Action item: Beginning at the line containing "Your results may", output every line to the end of the data below exactly as it appears.

Data for this exercise:
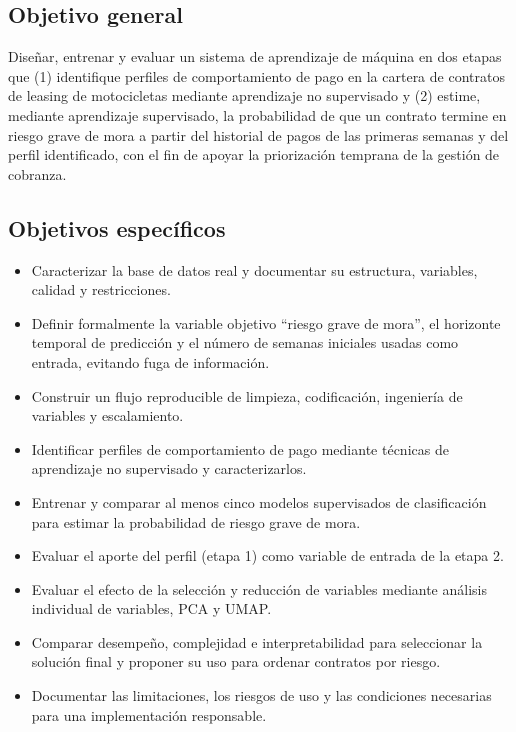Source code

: \documentclass[journal]{IEEEtran}
\begin{document}
\subsection{Objetivo general}

Diseñar, entrenar y evaluar un sistema de aprendizaje de máquina en dos etapas que (1) identifique perfiles de comportamiento de pago en la cartera de contratos de leasing de motocicletas mediante aprendizaje no supervisado y (2) estime, mediante aprendizaje supervisado, la probabilidad de que un contrato termine en riesgo grave de mora a partir del historial de pagos de las primeras semanas y del perfil identificado, con el fin de apoyar la priorización temprana de la gestión de cobranza.

\subsection{Objetivos específicos}

\begin{itemize}
\item Caracterizar la base de datos real y documentar su estructura, variables, calidad y restricciones.
\item Definir formalmente la variable objetivo ``riesgo grave de mora'', el horizonte temporal de predicción y el número de semanas iniciales usadas como entrada, evitando fuga de información.
\item Construir un flujo reproducible de limpieza, codificación, ingeniería de variables y escalamiento.
\item Identificar perfiles de comportamiento de pago mediante técnicas de aprendizaje no supervisado y caracterizarlos.
\item Entrenar y comparar al menos cinco modelos supervisados de clasificación para estimar la probabilidad de riesgo grave de mora.
\item Evaluar el aporte del perfil (etapa 1) como variable de entrada de la etapa 2.
\item Evaluar el efecto de la selección y reducción de variables mediante análisis individual de variables, PCA y UMAP.
\item Comparar desempeño, complejidad e interpretabilidad para seleccionar la solución final y proponer su uso para ordenar contratos por riesgo.
\item Documentar las limitaciones, los riesgos de uso y las condiciones necesarias para una implementación responsable.
\end{itemize}
\end{document}
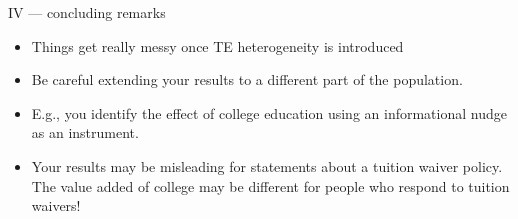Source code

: \documentclass[notes=show,beamer,compress]{beamer}
\begin{document}
%	
%
%	
%
%
\begin{frame}{IV --- concluding remarks}
	
	\begin{itemize}
		\item Things get really messy once TE heterogeneity is introduced
		\item Be careful extending your results to a different part of the population.
		\item E.g., you identify the effect of college education using an informational nudge as an instrument. 
		\item
		Your results may be misleading for statements about a tuition waiver policy. The value added of college may be different for people who respond to tuition waivers! 
	\end{itemize}
	
\end{frame} 
\end{document}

Task response:
		Your results may be misleading for statements about a tuition waiver policy. The value added of college may be different for people who respond to tuition waivers! 
	\end{itemize}
	
\end{frame} 
\end{document}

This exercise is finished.